Ice shards catching sunset light. © John MacPherson


The rather eerie noise echoed around me and I could actually feel it, my ears ringing and my chest cavity resonating with each burst. I  looked around. Nothing to be seen. Well, nothing apart from an ice-fisherman some way off standing motionless above a small dark hole.


A sound that was ‘somewhere’ but nowhere, and everywhere, all at the same time. My body vibrated  in a rather disconcerting way. I realized that the frequencies I could hear were only part of the spectrum of sound that had enveloped me, other deeper, infra-sounds were present too, the air shifting invisibly pushing me to and fro.

Once again I looked around for something that might explain this odd phenomenon. I was high in the mountains of New Mexico, in midwinter, in sub-zero temperatures, beside a lake ringed with hills, a perfect natural amphitheater, and I’d wandered away from my 4×4 to watch the ice-fisherman. And that’s all there was – me, him, ice, mountains.


This time I was closer to the ice and I could swear the sound came from below me. I stepped onto the frozen lake surface and waited.

“PYINNNNNG  PYINNNG PUH-PUH-PUH-PYYYYYINNNNNNG” echoed all around and this time I could feel it through my boots as the ice surface reverberated.

And then the penny dropped. The ice sheet completely covered the lake, and the sun was shining, and as the ice expanded in the ‘heat’ it was ‘singing’ a song of stress and fracture, its sound energy reflected off the surrounding hills.

I placed a bare hand on the ice, the bitter cold stinging my exposed skin.
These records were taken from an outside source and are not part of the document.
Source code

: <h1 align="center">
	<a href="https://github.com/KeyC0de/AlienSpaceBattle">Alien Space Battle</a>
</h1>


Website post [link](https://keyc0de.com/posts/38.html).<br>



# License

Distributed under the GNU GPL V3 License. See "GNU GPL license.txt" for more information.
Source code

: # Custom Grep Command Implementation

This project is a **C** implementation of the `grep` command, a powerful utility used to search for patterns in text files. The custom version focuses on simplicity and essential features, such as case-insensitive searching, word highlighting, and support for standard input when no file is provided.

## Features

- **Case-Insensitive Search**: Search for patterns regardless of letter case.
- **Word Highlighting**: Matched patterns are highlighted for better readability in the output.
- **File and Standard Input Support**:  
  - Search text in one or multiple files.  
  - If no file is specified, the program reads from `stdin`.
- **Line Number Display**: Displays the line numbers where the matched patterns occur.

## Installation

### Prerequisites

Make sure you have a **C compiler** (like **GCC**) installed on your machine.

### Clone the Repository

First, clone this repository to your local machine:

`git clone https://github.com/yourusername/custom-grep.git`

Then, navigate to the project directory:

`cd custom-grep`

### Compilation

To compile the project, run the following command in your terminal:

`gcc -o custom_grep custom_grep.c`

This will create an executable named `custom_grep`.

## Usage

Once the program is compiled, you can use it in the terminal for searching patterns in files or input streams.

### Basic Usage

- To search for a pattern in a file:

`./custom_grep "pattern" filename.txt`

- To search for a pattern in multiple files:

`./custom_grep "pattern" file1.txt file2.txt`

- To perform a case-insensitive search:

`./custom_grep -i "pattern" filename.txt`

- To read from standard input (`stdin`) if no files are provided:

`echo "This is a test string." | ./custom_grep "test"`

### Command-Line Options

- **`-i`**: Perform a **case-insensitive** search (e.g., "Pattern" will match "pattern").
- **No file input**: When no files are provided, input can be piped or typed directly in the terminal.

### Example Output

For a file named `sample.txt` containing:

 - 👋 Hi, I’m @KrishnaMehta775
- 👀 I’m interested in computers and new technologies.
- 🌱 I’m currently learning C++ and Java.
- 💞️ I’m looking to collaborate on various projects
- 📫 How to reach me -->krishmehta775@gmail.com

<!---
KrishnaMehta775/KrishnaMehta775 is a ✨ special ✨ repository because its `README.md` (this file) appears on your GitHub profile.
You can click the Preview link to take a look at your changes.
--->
I waited, and waited and then “PYINNNNNG  PYINNNG PUH-PUH-PUH-PYYYYYINNNNNNG” and I could feel it! Like an electrical pulse the vibrations shot up my arm, at the same time the air hummed with the energy released.

A singing lake!

This was in the days before iPhones and pocket digital recorders, so I simply sat and marveled, and let my tissue reverberate in sympathy with this piece of natural magic.

I was reminded of this today when I watched this astonishing video of musicians ‘playing’ the ice on Lake Baikal. Magic!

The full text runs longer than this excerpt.